What you have to do:
Return the records exactly as they stand, and keep the pictures out of the copy.

[Recorded data]
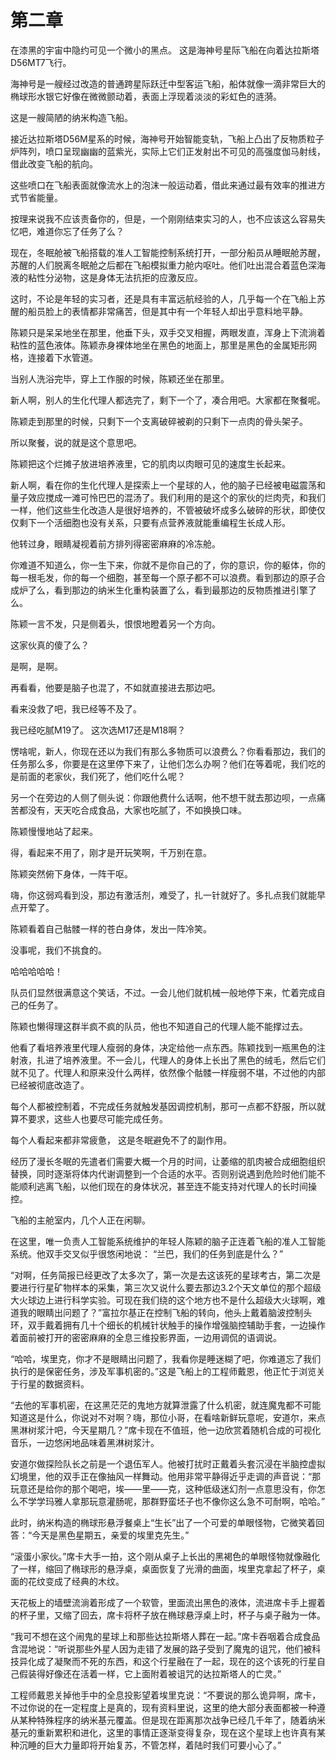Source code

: # 第二章

在漆黑的宇宙中隐约可见一个微小的黑点。 这是海神号星际飞船在向着达拉斯塔D56MT7飞行。

海神号是一艘经过改造的普通跨星际跃迁中型客运飞船，船体就像一滴非常巨大的椭球形水银它好像在微微颤动着，表面上浮现着淡淡的彩虹色的涟漪。

这是一艘简陋的纳米构造飞船。

接近达拉斯塔D56M星系的时候，海神号开始智能变轨，飞船上凸出了反物质粒子炉阵列，喷口呈现幽幽的蓝紫光，实际上它们正发射出不可见的高强度伽马射线，借此改变飞船的航向。

这些喷口在飞船表面就像流水上的泡沫一般运动着，借此来通过最有效率的推进方式节省能量。

按理来说我不应该责备你的，但是，一个刚刚结束实习的人，也不应该这么容易失忆吧，难道你忘了任务了么？

现在，冬眠舱被飞船搭载的准人工智能控制系统打开，一部分船员从睡眠舱苏醒，苏醒的人们脱离冬眠舱之后都在飞船模拟重力舱内呕吐。他们吐出混合着蓝色深海液的粘性分泌物，这是身体无法抗拒的应激反应。

这时，不论是年轻的实习者，还是具有丰富远航经验的人，几乎每一个在飞船上苏醒的船员脸上的表情都非常痛苦，但是其中有一个年轻人却出乎意料地平静。

陈颖只是呆呆地坐在那里，他垂下头，双手交叉相握，两眼发直，浑身上下流淌着粘性的蓝色液体。陈颖赤身裸体地坐在黑色的地面上，那里是黑色的金属矩形网格，连接着下水管道。

当别人洗浴完毕，穿上工作服的时候，陈颖还坐在那里。

新人啊，别人的生化代理人都选完了，剩下一个了，凑合用吧。大家都在聚餐呢。

陈颖走到那里的时候，只剩下一个支离破碎被剃的只剩下一点肉的骨头架子。

所以聚餐，说的就是这个意思吧。

陈颖把这个烂摊子放进培养液里，它的肌肉以肉眼可见的速度生长起来。

新人啊，看在你的生化代理人是探索上一个星球的人，他的脑子已经被电磁震荡和量子效应搅成一滩可怜巴巴的混汤了。我们利用的是这个的家伙的烂肉壳，和我们一样，他们这些生化改造人是很好培养的，不管被破坏成多么破碎的形状，即使仅仅剩下一个活细胞也没有关系，只要有点营养液就能重编程生长成人形。

他转过身，眼睛凝视着前方排列得密密麻麻的冷冻舱。

你难道不知道么，你一生下来，你就不是你自己的了，你的意识，你的躯体，你的每一根毛发，你的每一个细胞，甚至每一个原子都不可以浪费。看到那边的原子合成炉了么，看到那边的纳米生化重构装置了么，看到最那边的反物质推进引擎了么。

陈颖一言不发，只是侧着头，恨恨地瞪着另一个方向。

这家伙真的傻了么？

是啊，是啊。

再看看，他要是脑子也混了，不如就直接进去那边吧。

看来没救了吧，我已经等不及了。

我已经吃腻M19了。 这次选M17还是M18啊？

愣啥呢，新人，你现在还以为我们有那么多物质可以浪费么？你看看那边，我们的任务那么多，你要是在这里停下来了，让他们怎么办啊？他们在等着呢，我们吃的是前面的老家伙，我们死了，他们吃什么呢？

另一个在旁边的人侧了侧头说：你跟他费什么话啊，他不想干就去那边呗，一点痛苦都没有，天天吃合成食品，大家也吃腻了，不如换换口味。

陈颖慢慢地站了起来。

得，看起来不用了，刚才是开玩笑啊，千万别在意。

陈颖突然俯下身体，一阵干呕。

嗨，你这弱鸡看到没，那边有激活剂，难受了，扎一针就好了。多扎点我们就能早点开荤了。

陈颖看着自己骷髅一样的苍白身体，发出一阵冷笑。

没事呢，我们不挑食的。

哈哈哈哈哈！

队员们显然很满意这个笑话，不过。一会儿他们就机械一般地停下来，忙着完成自己的任务了。

陈颖也懒得理这群半疯不疯的队员，他也不知道自己的代理人能不能撑过去。

他看了看培养液里代理人瘦弱的身体，决定给他一点东西。陈颖找到一瓶黑色的注射液，扎进了培养液里。不一会儿，代理人的身体上长出了黑色的绒毛，然后它们就不见了。代理人和原来没什么两样，依然像个骷髅一样瘦弱不堪，不过他的内部已经被彻底改造了。

每个人都被控制着，不完成任务就触发基因调控机制，那可一点都不舒服，所以就算不要求，这些人也要尽可能完成任务。

每个人看起来都非常疲惫， 这是冬眠避免不了的副作用。

经历了漫长冬眠的先遣者们需要大概一个月的时间，让萎缩的肌肉被合成细胞组织替换，同时逐渐将体内代谢调整到一个合适的水平。否则别说遇到危险时他们能不能顺利逃离飞船，以他们现在的身体状况，甚至连不能支持对代理人的长时间操控。

飞船的主舱室内，几个人正在闲聊。

在这里，唯一负责人工智能系统维护的年轻人陈颖的脑子正连着飞船的准人工智能系统。他双手交叉似乎很悠闲地说： “兰巴，我们的任务到底是什么？”

“对啊，任务简报已经更改了太多次了，第一次是去这该死的星球考古，第二次是要进行行星矿物样本的采集，第三次又说什么要去那边3.2个天文单位的那个超级大火球边上进行科学实验。可现在我们绕的这个地方也不是什么超级大火球啊，难道我的眼睛出问题了？”富拉尔基正在控制飞船的转向，他头上戴着脑波控制头环，双手戴着拥有几十个细长的机械针状触手的操作增强脑控辅助手套，一边操作着面前被打开的密密麻麻的全息三维投影界面，一边用调侃的语调说。

“哈哈，埃里克，你才不是眼睛出问题了，我看你是睡迷糊了吧，你难道忘了我们执行的是保密任务，涉及军事机密的。”这是飞船上的工程师戴恩，他正忙于浏览关于行星的数据资料。

“去他的军事机密，在这黑茫茫的鬼地方就算泄露了什么机密，就连魔鬼都不可能知道这是什么，你说对不对啊？嗨，那位小哥，在看啥新鲜玩意呢，安道尔，来点黑淋树浆汁吧，今天星期几？”席卡现在不值班，他一边欣赏着随机合成的可视化音乐，一边悠闲地品味着黑淋树浆汁。

安道尔做探险队长之前是一个退伍军人。他被打扰时正戴着头套沉浸在半脑控虚拟幻境里，他的双手正在像抽风一样舞动。他用非常平静得近乎走调的声音说：“那玩意还是给你的那个喝吧，埃——里——克，这种低级迷幻剂一点意思没有，你怎么不学学玛雅人拿那玩意灌肠呢，那群野蛮坯子也不像你这么急不可耐啊，哈哈。”

此时，纳米构造的椭球形悬浮餐桌上“生长”出了一个可爱的单眼怪物，它微笑着回答：“今天是黑色星期五，亲爱的埃里克先生。”

“滚蛋小家伙。”席卡大手一拍，这个刚从桌子上长出的黑褐色的单眼怪物就像融化了一样，缩回了椭球形的悬浮桌，桌面恢复了光滑的曲面，埃里克拿起了杯子，桌面的花纹变成了经典的木纹。

天花板上的墙壁流淌着形成了一个软管，里面流出黑色的液体，流进席卡手上握着的杯子里，又缩了回去，席卡将杯子放在椭球悬浮桌上时，杯子与桌子融为一体。

“我可不想在这个闹鬼的星球上和那些达拉斯塔人葬在一起。”席卡吞咽着合成食品含混地说：“听说那些外星人因为走错了发展的路子受到了魔鬼的诅咒，他们被科技异化成了凝聚而不死的东西，和这个行星融在了一起，现在的这个该死的行星自己假装得好像还在活着一样，它上面附着被诅咒的达拉斯塔人的亡灵。”

工程师戴恩关掉他手中的全息投影望着埃里克说：“不要说的那么诡异啊，席卡，不过你说的在一定程度上是真的，现有资料里说，这里的绝大部分表面都被一种遵从某种特殊程序的纳米基元覆盖。但是现在距离那次战争已经几千年了，随着纳米基元的重新累积和进化，这里的事情正逐渐变得复杂，现在这个星球上也许真有某种沉睡的巨大力量即将开始复苏，不管怎样，着陆时我们可要小心了。”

Response:
Source code

: # 第二章

在漆黑的宇宙中隐约可见一个微小的黑点。 这是海神号星际飞船在向着达拉斯塔D56MT7飞行。

海神号是一艘经过改造的普通跨星际跃迁中型客运飞船，船体就像一滴非常巨大的椭球形水银它好像在微微颤动着，表面上浮现着淡淡的彩虹色的涟漪。

这是一艘简陋的纳米构造飞船。

接近达拉斯塔D56M星系的时候，海神号开始智能变轨，飞船上凸出了反物质粒子炉阵列，喷口呈现幽幽的蓝紫光，实际上它们正发射出不可见的高强度伽马射线，借此改变飞船的航向。

这些喷口在飞船表面就像流水上的泡沫一般运动着，借此来通过最有效率的推进方式节省能量。

按理来说我不应该责备你的，但是，一个刚刚结束实习的人，也不应该这么容易失忆吧，难道你忘了任务了么？

现在，冬眠舱被飞船搭载的准人工智能控制系统打开，一部分船员从睡眠舱苏醒，苏醒的人们脱离冬眠舱之后都在飞船模拟重力舱内呕吐。他们吐出混合着蓝色深海液的粘性分泌物，这是身体无法抗拒的应激反应。

这时，不论是年轻的实习者，还是具有丰富远航经验的人，几乎每一个在飞船上苏醒的船员脸上的表情都非常痛苦，但是其中有一个年轻人却出乎意料地平静。

陈颖只是呆呆地坐在那里，他垂下头，双手交叉相握，两眼发直，浑身上下流淌着粘性的蓝色液体。陈颖赤身裸体地坐在黑色的地面上，那里是黑色的金属矩形网格，连接着下水管道。

当别人洗浴完毕，穿上工作服的时候，陈颖还坐在那里。

新人啊，别人的生化代理人都选完了，剩下一个了，凑合用吧。大家都在聚餐呢。

陈颖走到那里的时候，只剩下一个支离破碎被剃的只剩下一点肉的骨头架子。

所以聚餐，说的就是这个意思吧。

陈颖把这个烂摊子放进培养液里，它的肌肉以肉眼可见的速度生长起来。

新人啊，看在你的生化代理人是探索上一个星球的人，他的脑子已经被电磁震荡和量子效应搅成一滩可怜巴巴的混汤了。我们利用的是这个的家伙的烂肉壳，和我们一样，他们这些生化改造人是很好培养的，不管被破坏成多么破碎的形状，即使仅仅剩下一个活细胞也没有关系，只要有点营养液就能重编程生长成人形。

他转过身，眼睛凝视着前方排列得密密麻麻的冷冻舱。

你难道不知道么，你一生下来，你就不是你自己的了，你的意识，你的躯体，你的每一根毛发，你的每一个细胞，甚至每一个原子都不可以浪费。看到那边的原子合成炉了么，看到那边的纳米生化重构装置了么，看到最那边的反物质推进引擎了么。

陈颖一言不发，只是侧着头，恨恨地瞪着另一个方向。

这家伙真的傻了么？

是啊，是啊。

再看看，他要是脑子也混了，不如就直接进去那边吧。

看来没救了吧，我已经等不及了。

我已经吃腻M19了。 这次选M17还是M18啊？

愣啥呢，新人，你现在还以为我们有那么多物质可以浪费么？你看看那边，我们的任务那么多，你要是在这里停下来了，让他们怎么办啊？他们在等着呢，我们吃的是前面的老家伙，我们死了，他们吃什么呢？

另一个在旁边的人侧了侧头说：你跟他费什么话啊，他不想干就去那边呗，一点痛苦都没有，天天吃合成食品，大家也吃腻了，不如换换口味。

陈颖慢慢地站了起来。

得，看起来不用了，刚才是开玩笑啊，千万别在意。

陈颖突然俯下身体，一阵干呕。

嗨，你这弱鸡看到没，那边有激活剂，难受了，扎一针就好了。多扎点我们就能早点开荤了。

陈颖看着自己骷髅一样的苍白身体，发出一阵冷笑。

没事呢，我们不挑食的。

哈哈哈哈哈！

队员们显然很满意这个笑话，不过。一会儿他们就机械一般地停下来，忙着完成自己的任务了。

陈颖也懒得理这群半疯不疯的队员，他也不知道自己的代理人能不能撑过去。

他看了看培养液里代理人瘦弱的身体，决定给他一点东西。陈颖找到一瓶黑色的注射液，扎进了培养液里。不一会儿，代理人的身体上长出了黑色的绒毛，然后它们就不见了。代理人和原来没什么两样，依然像个骷髅一样瘦弱不堪，不过他的内部已经被彻底改造了。

每个人都被控制着，不完成任务就触发基因调控机制，那可一点都不舒服，所以就算不要求，这些人也要尽可能完成任务。

每个人看起来都非常疲惫， 这是冬眠避免不了的副作用。

经历了漫长冬眠的先遣者们需要大概一个月的时间，让萎缩的肌肉被合成细胞组织替换，同时逐渐将体内代谢调整到一个合适的水平。否则别说遇到危险时他们能不能顺利逃离飞船，以他们现在的身体状况，甚至连不能支持对代理人的长时间操控。

飞船的主舱室内，几个人正在闲聊。

在这里，唯一负责人工智能系统维护的年轻人陈颖的脑子正连着飞船的准人工智能系统。他双手交叉似乎很悠闲地说： “兰巴，我们的任务到底是什么？”

“对啊，任务简报已经更改了太多次了，第一次是去这该死的星球考古，第二次是要进行行星矿物样本的采集，第三次又说什么要去那边3.2个天文单位的那个超级大火球边上进行科学实验。可现在我们绕的这个地方也不是什么超级大火球啊，难道我的眼睛出问题了？”富拉尔基正在控制飞船的转向，他头上戴着脑波控制头环，双手戴着拥有几十个细长的机械针状触手的操作增强脑控辅助手套，一边操作着面前被打开的密密麻麻的全息三维投影界面，一边用调侃的语调说。

“哈哈，埃里克，你才不是眼睛出问题了，我看你是睡迷糊了吧，你难道忘了我们执行的是保密任务，涉及军事机密的。”这是飞船上的工程师戴恩，他正忙于浏览关于行星的数据资料。

“去他的军事机密，在这黑茫茫的鬼地方就算泄露了什么机密，就连魔鬼都不可能知道这是什么，你说对不对啊？嗨，那位小哥，在看啥新鲜玩意呢，安道尔，来点黑淋树浆汁吧，今天星期几？”席卡现在不值班，他一边欣赏着随机合成的可视化音乐，一边悠闲地品味着黑淋树浆汁。

安道尔做探险队长之前是一个退伍军人。他被打扰时正戴着头套沉浸在半脑控虚拟幻境里，他的双手正在像抽风一样舞动。他用非常平静得近乎走调的声音说：“那玩意还是给你的那个喝吧，埃——里——克，这种低级迷幻剂一点意思没有，你怎么不学学玛雅人拿那玩意灌肠呢，那群野蛮坯子也不像你这么急不可耐啊，哈哈。”

此时，纳米构造的椭球形悬浮餐桌上“生长”出了一个可爱的单眼怪物，它微笑着回答：“今天是黑色星期五，亲爱的埃里克先生。”

“滚蛋小家伙。”席卡大手一拍，这个刚从桌子上长出的黑褐色的单眼怪物就像融化了一样，缩回了椭球形的悬浮桌，桌面恢复了光滑的曲面，埃里克拿起了杯子，桌面的花纹变成了经典的木纹。

天花板上的墙壁流淌着形成了一个软管，里面流出黑色的液体，流进席卡手上握着的杯子里，又缩了回去，席卡将杯子放在椭球悬浮桌上时，杯子与桌子融为一体。

“我可不想在这个闹鬼的星球上和那些达拉斯塔人葬在一起。”席卡吞咽着合成食品含混地说：“听说那些外星人因为走错了发展的路子受到了魔鬼的诅咒，他们被科技异化成了凝聚而不死的东西，和这个行星融在了一起，现在的这个该死的行星自己假装得好像还在活着一样，它上面附着被诅咒的达拉斯塔人的亡灵。”

工程师戴恩关掉他手中的全息投影望着埃里克说：“不要说的那么诡异啊，席卡，不过你说的在一定程度上是真的，现有资料里说，这里的绝大部分表面都被一种遵从某种特殊程序的纳米基元覆盖。但是现在距离那次战争已经几千年了，随着纳米基元的重新累积和进化，这里的事情正逐渐变得复杂，现在这个星球上也许真有某种沉睡的巨大力量即将开始复苏，不管怎样，着陆时我们可要小心了。”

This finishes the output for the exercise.